The Drewry World Container Index reported a spot rate of $9,387 on July 11, more than double February’s rate but below the pandemic peak of $16,000. Shipping costs for a standard 40-foot container from Shanghai to New York have surged to nearly $10,000, sparking frustration among importers and leading some experts to suggest a market bubble.
This price surge is largely attributed to missile and drone attacks by Houthis, which have prompted ships to avoid the Suez Canal. The longer alternative route around Africa requires more vessels, causing delays and driving up transport costs for the 80 per cent of international trade that relies on sea freight.
In response, US retailers are importing goods earlier, contributing to higher rates during the peak seasons for back-to-school and holiday merchandise. Simon Heaney, senior manager at Drewry, labelled the situation a bubble, predicting prices may drop in the first half of next year.

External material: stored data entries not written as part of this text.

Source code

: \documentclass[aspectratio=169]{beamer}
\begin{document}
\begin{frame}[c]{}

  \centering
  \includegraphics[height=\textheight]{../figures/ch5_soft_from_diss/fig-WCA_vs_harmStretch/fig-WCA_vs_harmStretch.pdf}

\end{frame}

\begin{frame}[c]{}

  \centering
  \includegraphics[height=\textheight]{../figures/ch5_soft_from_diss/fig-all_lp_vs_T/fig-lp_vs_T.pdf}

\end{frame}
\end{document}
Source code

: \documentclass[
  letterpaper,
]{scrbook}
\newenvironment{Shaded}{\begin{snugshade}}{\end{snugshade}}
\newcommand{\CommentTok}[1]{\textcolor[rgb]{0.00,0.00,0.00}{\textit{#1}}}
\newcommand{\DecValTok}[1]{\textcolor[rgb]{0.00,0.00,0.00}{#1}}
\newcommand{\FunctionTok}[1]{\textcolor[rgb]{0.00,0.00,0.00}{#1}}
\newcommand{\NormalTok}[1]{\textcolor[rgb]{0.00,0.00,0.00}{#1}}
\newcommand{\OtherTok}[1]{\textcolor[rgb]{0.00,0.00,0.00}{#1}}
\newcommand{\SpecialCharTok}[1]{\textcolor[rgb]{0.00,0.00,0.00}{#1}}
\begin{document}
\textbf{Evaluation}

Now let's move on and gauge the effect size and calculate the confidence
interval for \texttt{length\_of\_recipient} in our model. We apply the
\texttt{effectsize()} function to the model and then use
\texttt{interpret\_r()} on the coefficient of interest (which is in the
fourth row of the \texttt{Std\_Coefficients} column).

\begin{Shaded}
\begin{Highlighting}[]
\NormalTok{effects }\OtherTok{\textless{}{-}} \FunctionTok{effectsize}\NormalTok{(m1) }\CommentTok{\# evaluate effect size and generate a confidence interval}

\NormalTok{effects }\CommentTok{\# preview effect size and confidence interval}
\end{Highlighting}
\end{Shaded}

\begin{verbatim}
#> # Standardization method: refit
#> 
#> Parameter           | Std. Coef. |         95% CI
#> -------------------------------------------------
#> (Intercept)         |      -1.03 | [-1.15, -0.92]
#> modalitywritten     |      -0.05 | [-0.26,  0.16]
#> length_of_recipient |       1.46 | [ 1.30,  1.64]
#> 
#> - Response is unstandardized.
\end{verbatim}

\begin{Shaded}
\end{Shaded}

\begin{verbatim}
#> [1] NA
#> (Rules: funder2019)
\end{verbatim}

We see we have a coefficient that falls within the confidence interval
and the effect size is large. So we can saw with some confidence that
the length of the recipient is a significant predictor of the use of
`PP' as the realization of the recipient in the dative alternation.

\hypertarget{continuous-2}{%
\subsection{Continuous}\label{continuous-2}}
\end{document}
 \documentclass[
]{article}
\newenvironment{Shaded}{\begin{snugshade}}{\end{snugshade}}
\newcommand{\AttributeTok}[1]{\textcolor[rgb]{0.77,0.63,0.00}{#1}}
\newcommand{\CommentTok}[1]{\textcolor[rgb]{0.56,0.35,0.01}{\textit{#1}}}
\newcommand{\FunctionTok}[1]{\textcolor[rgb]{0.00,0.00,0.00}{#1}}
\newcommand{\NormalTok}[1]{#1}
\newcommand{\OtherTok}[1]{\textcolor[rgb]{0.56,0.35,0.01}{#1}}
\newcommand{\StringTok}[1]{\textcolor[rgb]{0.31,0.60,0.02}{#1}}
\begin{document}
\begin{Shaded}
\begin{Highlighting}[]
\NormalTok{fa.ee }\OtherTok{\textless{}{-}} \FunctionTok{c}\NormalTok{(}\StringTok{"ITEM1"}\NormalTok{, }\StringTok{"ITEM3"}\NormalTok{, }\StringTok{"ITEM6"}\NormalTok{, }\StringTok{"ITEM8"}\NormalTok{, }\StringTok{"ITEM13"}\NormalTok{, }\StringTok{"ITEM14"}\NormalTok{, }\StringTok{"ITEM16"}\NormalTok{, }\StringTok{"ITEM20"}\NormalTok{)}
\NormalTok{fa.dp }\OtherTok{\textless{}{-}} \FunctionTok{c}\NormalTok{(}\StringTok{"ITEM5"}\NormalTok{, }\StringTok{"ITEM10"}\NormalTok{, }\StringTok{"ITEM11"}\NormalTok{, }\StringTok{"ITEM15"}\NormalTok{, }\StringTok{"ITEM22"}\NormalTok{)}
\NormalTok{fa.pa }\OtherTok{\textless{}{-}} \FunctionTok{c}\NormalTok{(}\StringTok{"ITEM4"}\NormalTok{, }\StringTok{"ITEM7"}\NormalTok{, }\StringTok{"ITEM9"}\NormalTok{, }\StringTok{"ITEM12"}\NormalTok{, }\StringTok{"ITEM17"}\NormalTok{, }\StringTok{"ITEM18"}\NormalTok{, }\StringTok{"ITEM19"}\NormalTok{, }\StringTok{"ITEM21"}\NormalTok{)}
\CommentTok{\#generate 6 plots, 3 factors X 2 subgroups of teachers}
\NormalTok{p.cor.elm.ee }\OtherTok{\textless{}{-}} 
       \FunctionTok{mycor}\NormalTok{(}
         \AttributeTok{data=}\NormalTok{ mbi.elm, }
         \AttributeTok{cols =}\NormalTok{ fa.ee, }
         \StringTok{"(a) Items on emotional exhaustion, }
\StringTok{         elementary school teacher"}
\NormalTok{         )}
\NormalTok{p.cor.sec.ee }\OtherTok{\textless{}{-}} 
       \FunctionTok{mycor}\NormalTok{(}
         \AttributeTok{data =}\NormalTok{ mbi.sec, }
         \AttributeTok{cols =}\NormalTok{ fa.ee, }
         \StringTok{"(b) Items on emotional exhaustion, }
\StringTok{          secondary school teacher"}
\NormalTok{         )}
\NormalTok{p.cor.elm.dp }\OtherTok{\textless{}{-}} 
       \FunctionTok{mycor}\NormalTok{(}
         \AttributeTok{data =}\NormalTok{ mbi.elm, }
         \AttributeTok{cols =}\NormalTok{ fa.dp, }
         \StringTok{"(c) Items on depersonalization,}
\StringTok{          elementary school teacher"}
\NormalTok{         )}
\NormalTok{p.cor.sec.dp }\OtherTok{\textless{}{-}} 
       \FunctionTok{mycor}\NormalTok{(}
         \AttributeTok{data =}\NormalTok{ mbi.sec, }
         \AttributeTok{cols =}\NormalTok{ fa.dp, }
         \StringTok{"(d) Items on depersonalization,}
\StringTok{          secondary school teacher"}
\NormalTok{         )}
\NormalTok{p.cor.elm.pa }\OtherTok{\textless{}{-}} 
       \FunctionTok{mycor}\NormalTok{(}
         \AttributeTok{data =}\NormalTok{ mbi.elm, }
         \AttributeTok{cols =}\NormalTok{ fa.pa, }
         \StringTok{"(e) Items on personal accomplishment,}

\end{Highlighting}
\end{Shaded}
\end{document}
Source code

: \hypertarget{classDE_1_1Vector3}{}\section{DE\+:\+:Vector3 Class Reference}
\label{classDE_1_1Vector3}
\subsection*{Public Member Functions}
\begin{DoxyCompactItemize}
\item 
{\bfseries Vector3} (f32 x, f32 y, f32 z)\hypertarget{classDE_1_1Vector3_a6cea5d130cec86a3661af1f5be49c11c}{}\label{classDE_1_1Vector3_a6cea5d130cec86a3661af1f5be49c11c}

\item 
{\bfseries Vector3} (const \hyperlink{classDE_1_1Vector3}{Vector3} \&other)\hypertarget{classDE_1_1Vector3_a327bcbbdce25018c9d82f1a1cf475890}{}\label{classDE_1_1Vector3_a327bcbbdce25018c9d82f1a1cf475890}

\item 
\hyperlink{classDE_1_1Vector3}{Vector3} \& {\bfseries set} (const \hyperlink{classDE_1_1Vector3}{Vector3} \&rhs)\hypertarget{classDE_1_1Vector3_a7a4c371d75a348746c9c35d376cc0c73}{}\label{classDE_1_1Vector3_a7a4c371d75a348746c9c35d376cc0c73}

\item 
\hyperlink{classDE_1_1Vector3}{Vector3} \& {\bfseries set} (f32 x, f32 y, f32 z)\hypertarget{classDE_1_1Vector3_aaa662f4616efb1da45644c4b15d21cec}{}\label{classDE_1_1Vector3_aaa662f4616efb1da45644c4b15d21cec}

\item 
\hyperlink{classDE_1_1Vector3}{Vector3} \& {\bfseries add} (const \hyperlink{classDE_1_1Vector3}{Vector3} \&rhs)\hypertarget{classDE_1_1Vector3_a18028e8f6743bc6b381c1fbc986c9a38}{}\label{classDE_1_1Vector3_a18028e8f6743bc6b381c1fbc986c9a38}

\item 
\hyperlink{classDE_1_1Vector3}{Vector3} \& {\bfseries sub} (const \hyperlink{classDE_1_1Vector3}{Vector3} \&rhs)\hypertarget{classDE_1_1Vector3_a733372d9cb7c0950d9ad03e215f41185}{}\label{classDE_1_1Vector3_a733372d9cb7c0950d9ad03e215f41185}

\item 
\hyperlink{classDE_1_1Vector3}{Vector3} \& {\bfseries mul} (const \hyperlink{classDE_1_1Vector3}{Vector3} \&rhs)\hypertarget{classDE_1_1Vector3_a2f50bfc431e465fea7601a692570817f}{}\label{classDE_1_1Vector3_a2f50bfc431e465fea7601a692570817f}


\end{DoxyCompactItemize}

Concerns about rising rates persist, particularly with the potential for tariffs from a possible Trump presidency. Shipping rates for routes like Shanghai to the US West Coast have also reached record highs, despite cargo volumes being below early pandemic levels.
Large carriers such as Maersk and Hapag-Lloyd have raised profit forecasts, while analysts express confusion over the rapid rate increases. A decline in demand could lead to a swift normalisation of prices, according to Deutsche Bank Research analyst Andy Chu.